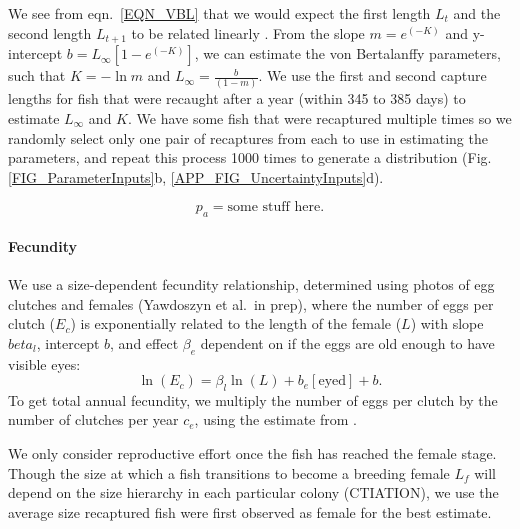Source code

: \documentclass[12pt, oneside]{article}   	%
\begin{document}
We see from eqn.\ \ref{EQN_VBL} that we would expect the first length $L_t$ and the second length $L_{t+1}$ to be related linearly \citep{hart2009estimating}. From the slope $m = e^{(-K)}$ and y-intercept $b =  L_\infty[1 - e^{(-K)}]$, we can estimate the von Bertalanffy parameters, such that $K = -\ln m$ and $L_\infty = \frac{b}{(1-m)}$. We use the first and second capture lengths for fish that were recaught after a year (within 345 to 385 days) to estimate $L_\infty$ and $K$. We have some fish that were recaptured multiple times so we randomly select only one pair of recaptures from each to use in estimating the parameters, and repeat this process 1000 times to generate a distribution (Fig. \ref{FIG_ParameterInputs}b, \ref{APP_FIG_UncertaintyInputs}d).


\begin{equation} %
p_a = \text{some stuff here}. \label{EQN_Survival}
\end{equation}

\paragraph*{Fecundity}

We use a size-dependent fecundity relationship, determined using photos of egg clutches and females (Yawdoszyn et al.\ in prep), where the number of eggs per clutch ($E_c$) is exponentially related to the length of the female ($L$) with slope $beta_l$, intercept $b$, and effect $\beta_e$ dependent on if the eggs are old enough to have visible eyes: 
\begin{equation} %
\ln(E_c) = \beta_l\ln(L) + b_e[\text{eyed}] + b. \label{EQN_Fec}
\end{equation}
To get total annual fecundity, we multiply the number of eggs per clutch by the number of clutches per year $c_e$, using the estimate from \cite{holtswarth2017fecundity}.

We only consider reproductive effort once the fish has reached the female stage. Though the size at which a fish transitions to become a breeding female $L_f$ will depend on the size hierarchy in each particular colony (CTIATION), we use the average size recaptured fish were first observed as female for the best estimate. 

\end{document}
=======
- **What is needed**: The response must repeat all the lines above exactly and include no pictures.

- **Result**:
Source code

: \documentclass[12pt, oneside]{article}   	%
\begin{document}
We see from eqn.\ \ref{EQN_VBL} that we would expect the first length $L_t$ and the second length $L_{t+1}$ to be related linearly \citep{hart2009estimating}. From the slope $m = e^{(-K)}$ and y-intercept $b =  L_\infty[1 - e^{(-K)}]$, we can estimate the von Bertalanffy parameters, such that $K = -\ln m$ and $L_\infty = \frac{b}{(1-m)}$. We use the first and second capture lengths for fish that were recaught after a year (within 345 to 385 days) to estimate $L_\infty$ and $K$. We have some fish that were recaptured multiple times so we randomly select only one pair of recaptures from each to use in estimating the parameters, and repeat this process 1000 times to generate a distribution (Fig. \ref{FIG_ParameterInputs}b, \ref{APP_FIG_UncertaintyInputs}d).


\begin{equation} %
p_a = \text{some stuff here}. \label{EQN_Survival}
\end{equation}

\paragraph*{Fecundity}

We use a size-dependent fecundity relationship, determined using photos of egg clutches and females (Yawdoszyn et al.\ in prep), where the number of eggs per clutch ($E_c$) is exponentially related to the length of the female ($L$) with slope $beta_l$, intercept $b$, and effect $\beta_e$ dependent on if the eggs are old enough to have visible eyes: 
\begin{equation} %
\ln(E_c) = \beta_l\ln(L) + b_e[\text{eyed}] + b. \label{EQN_Fec}
\end{equation}
To get total annual fecundity, we multiply the number of eggs per clutch by the number of clutches per year $c_e$, using the estimate from \cite{holtswarth2017fecundity}.

We only consider reproductive effort once the fish has reached the female stage. Though the size at which a fish transitions to become a breeding female $L_f$ will depend on the size hierarchy in each particular colony (CTIATION), we use the average size recaptured fish were first observed as female for the best estimate. 

\end{document}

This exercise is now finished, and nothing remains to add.